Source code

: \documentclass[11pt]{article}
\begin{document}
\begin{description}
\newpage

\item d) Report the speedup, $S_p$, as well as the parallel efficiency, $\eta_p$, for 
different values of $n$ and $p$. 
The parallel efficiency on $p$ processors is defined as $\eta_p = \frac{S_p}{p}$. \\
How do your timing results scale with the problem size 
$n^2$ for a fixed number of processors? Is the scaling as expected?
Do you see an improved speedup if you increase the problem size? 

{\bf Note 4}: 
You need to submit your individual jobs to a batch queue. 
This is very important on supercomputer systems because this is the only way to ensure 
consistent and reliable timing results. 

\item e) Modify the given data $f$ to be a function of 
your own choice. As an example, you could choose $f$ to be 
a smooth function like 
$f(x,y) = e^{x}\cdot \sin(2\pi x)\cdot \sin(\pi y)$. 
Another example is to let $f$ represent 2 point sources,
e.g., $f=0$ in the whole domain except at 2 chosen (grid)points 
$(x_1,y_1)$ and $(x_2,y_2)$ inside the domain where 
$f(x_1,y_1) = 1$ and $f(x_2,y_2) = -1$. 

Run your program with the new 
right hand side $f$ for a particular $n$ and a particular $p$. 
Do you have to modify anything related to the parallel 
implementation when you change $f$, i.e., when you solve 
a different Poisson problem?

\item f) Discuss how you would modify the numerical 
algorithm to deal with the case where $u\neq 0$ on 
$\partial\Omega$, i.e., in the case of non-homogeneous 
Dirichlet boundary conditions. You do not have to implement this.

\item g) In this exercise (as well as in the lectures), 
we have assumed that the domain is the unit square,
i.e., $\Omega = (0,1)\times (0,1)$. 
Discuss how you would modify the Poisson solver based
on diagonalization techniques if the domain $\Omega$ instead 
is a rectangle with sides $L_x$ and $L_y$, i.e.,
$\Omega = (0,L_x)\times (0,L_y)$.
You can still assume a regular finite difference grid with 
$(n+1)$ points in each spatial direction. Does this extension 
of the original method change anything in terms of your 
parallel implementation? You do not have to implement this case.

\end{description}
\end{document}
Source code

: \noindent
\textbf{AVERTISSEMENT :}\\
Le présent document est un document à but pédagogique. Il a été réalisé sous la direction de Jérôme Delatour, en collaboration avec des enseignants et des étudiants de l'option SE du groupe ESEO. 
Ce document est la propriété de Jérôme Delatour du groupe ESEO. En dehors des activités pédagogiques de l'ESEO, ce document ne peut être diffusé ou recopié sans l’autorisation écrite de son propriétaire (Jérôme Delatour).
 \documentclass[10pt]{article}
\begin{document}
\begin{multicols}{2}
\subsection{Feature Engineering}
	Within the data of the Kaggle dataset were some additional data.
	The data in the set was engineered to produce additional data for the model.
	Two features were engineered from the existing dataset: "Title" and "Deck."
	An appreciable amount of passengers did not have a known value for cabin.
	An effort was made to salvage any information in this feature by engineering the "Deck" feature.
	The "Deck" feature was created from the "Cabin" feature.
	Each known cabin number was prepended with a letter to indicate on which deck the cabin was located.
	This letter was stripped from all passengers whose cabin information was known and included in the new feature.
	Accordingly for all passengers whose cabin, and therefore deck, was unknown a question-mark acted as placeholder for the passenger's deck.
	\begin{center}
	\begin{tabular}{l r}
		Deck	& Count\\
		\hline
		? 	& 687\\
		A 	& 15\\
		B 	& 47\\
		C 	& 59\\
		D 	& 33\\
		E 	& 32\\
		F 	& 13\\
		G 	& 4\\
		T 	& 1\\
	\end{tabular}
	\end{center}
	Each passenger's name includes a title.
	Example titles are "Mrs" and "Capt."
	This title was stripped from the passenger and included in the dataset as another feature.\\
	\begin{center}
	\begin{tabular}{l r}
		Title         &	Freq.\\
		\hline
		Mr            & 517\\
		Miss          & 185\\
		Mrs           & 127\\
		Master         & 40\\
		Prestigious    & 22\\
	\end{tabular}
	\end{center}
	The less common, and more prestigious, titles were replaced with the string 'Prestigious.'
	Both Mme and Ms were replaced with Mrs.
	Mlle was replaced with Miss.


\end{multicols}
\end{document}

--*--

All records are to be retyped precisely.

Source code

: \documentclass[11pt]{article}
\begin{document}
\begin{description}
\newpage

\item d) Report the speedup, $S_p$, as well as the parallel efficiency, $\eta_p$, for 
different values of $n$ and $p$. 
The parallel efficiency on $p$ processors is defined as $\eta_p = \frac{S_p}{p}$. \\
How do your timing results scale with the problem size 
$n^2$ for a fixed number of processors? Is the scaling as expected?
Do you see an improved speedup if you increase the problem size? 

{\bf Note 4}: 
You need to submit your individual jobs to a batch queue. 
This is very important on supercomputer systems because this is the only way to ensure 
consistent and reliable timing results. 

\item e) Modify the given data $f$ to be a function of 
your own choice. As an example, you could choose $f$ to be 
a smooth function like 
$f(x,y) = e^{x}\cdot \sin(2\pi x)\cdot \sin(\pi y)$. 
Another example is to let $f$ represent 2 point sources,
e.g., $f=0$ in the whole domain except at 2 chosen (grid)points 
$(x_1,y_1)$ and $(x_2,y_2)$ inside the domain where 
$f(x_1,y_1) = 1$ and $f(x_2,y_2) = -1$. 

Run your program with the new 
right hand side $f$ for a particular $n$ and a particular $p$. 
Do you have to modify anything related to the parallel 
implementation when you change $f$, i.e., when you solve 
a different Poisson problem?

\item f) Discuss how you would modify the numerical 
algorithm to deal with the case where $u\neq 0$ on 
$\partial\Omega$, i.e., in the case of non-homogeneous 
Dirichlet boundary conditions. You do not have to implement this.

\item g) In this exercise (as well as in the lectures), 
we have assumed that the domain is the unit square,
i.e., $\Omega = (0,1)\times (0,1)$. 
Discuss how you would modify the Poisson solver based
on diagonalization techniques if the domain $\Omega$ instead 
is a rectangle with sides $L_x$ and $L_y$, i.e.,
$\Omega = (0,L_x)\times (0,L_y)$.
You can still assume a regular finite difference grid with 
$(n+1)$ points in each spatial direction. Does this extension 
of the original method change anything in terms of your 
parallel implementation? You do not have to implement this case.

\end{description}
\end{document}
Source code

: \noindent
\textbf{AVERTISSEMENT :}\\
Le présent document est un document à but pédagogique. Il a été réalisé sous la direction de Jérôme Delatour, en collaboration avec des enseignants et des étudiants de l'option SE du groupe ESEO. 
Ce document est la propriété de Jérôme Delatour du groupe ESEO. En dehors des activités pédagogiques de l'ESEO, ce document ne peut être diffusé ou recopié sans l’autorisation écrite de son propriétaire (Jérôme Delatour).
 \documentclass[10pt]{article}
\begin{document}
\begin{multicols}{2}
\subsection{Feature Engineering}
	Within the data of the Kaggle dataset were some additional data.
	The data in the set was engineered to produce additional data for the model.
	Two features were engineered from the existing dataset: "Title" and "Deck."
	An appreciable amount of passengers did not have a known value for cabin.
	An effort was made to salvage any information in this feature by engineering the "Deck" feature.
	The "Deck" feature was created from the "Cabin" feature.
	Each known cabin number was prepended with a letter to indicate on which deck the cabin was located.
	This letter was stripped from all passengers whose cabin information was known and included in the new feature.
	Accordingly for all passengers whose cabin, and therefore deck, was unknown a question-mark acted as placeholder for the passenger's deck.
	\begin{center}
	\begin{tabular}{l r}
		Deck	& Count\\
		\hline
		? 	& 687\\
		A 	& 15\\
		B 	& 47\\
		C 	& 59\\
		D 	& 33\\
		E 	& 32\\
		F 	& 13\\
		G 	& 4\\
		T 	& 1\\
	\end{tabular}
	\end{center}
	Each passenger's name includes a title.
	Example titles are "Mrs" and "Capt."
	This title was stripped from the passenger and included in the dataset as another feature.\\
	\begin{center}
	\begin{tabular}{l r}
		Title         &	Freq.\\
		\hline
		Mr            & 517\\
		Miss          & 185\\
		Mrs           & 127\\
		Master         & 40\\
		Prestigious    & 22\\
	\end{tabular}
	\end{center}
	The less common, and more prestigious, titles were replaced with the string 'Prestigious.'
	Both Mme and Ms were replaced with Mrs.
	Mlle was replaced with Miss.


\end{multicols}
\end{document}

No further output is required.